● YOUR OBJECTIVE
Your task is to find every line of the listing that includes "执行结果获取" and copy it.

● DATA FOR ANALYSIS
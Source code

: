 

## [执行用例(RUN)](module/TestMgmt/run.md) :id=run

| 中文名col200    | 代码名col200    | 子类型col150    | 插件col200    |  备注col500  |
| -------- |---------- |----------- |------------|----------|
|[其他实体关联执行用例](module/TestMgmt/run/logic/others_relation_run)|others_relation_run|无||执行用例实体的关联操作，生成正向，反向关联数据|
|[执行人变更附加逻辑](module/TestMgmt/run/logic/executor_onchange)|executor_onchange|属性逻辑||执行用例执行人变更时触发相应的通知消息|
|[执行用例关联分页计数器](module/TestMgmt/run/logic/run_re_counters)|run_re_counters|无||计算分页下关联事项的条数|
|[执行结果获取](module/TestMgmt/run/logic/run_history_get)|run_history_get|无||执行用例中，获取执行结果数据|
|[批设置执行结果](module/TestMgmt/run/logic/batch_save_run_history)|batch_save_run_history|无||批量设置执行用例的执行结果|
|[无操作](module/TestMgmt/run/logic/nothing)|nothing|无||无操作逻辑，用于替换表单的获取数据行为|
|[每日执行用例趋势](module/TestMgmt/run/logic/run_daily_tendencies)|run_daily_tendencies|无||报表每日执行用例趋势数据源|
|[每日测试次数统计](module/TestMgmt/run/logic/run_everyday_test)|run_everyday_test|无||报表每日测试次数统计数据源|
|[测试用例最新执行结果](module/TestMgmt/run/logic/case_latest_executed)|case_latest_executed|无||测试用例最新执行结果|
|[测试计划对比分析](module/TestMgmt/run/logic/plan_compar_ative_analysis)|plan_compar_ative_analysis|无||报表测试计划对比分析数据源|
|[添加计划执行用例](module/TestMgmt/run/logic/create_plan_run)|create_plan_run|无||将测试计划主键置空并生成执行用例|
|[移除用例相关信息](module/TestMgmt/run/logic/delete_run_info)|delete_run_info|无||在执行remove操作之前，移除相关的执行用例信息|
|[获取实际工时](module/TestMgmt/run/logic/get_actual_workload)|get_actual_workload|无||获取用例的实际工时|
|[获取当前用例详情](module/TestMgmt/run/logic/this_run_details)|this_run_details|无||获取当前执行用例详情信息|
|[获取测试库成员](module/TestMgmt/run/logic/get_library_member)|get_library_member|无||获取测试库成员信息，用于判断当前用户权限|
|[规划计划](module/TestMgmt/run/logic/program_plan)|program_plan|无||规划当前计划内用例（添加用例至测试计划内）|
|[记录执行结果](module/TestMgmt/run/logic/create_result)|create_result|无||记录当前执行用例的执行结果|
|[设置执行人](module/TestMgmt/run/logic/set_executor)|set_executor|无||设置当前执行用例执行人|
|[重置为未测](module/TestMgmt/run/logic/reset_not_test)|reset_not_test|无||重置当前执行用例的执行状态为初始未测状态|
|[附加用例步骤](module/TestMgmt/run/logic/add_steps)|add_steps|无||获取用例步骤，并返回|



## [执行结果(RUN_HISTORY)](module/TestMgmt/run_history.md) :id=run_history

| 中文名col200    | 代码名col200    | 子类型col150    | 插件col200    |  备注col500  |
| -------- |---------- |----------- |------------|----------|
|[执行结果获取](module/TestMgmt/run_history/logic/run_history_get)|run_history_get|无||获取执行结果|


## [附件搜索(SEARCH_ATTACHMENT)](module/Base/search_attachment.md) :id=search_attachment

● COMPLETED TASK
|[执行结果获取](module/TestMgmt/run/logic/run_history_get)|run_history_get|无||执行用例中，获取执行结果数据|
|[执行结果获取](module/TestMgmt/run_history/logic/run_history_get)|run_history_get|无||获取执行结果|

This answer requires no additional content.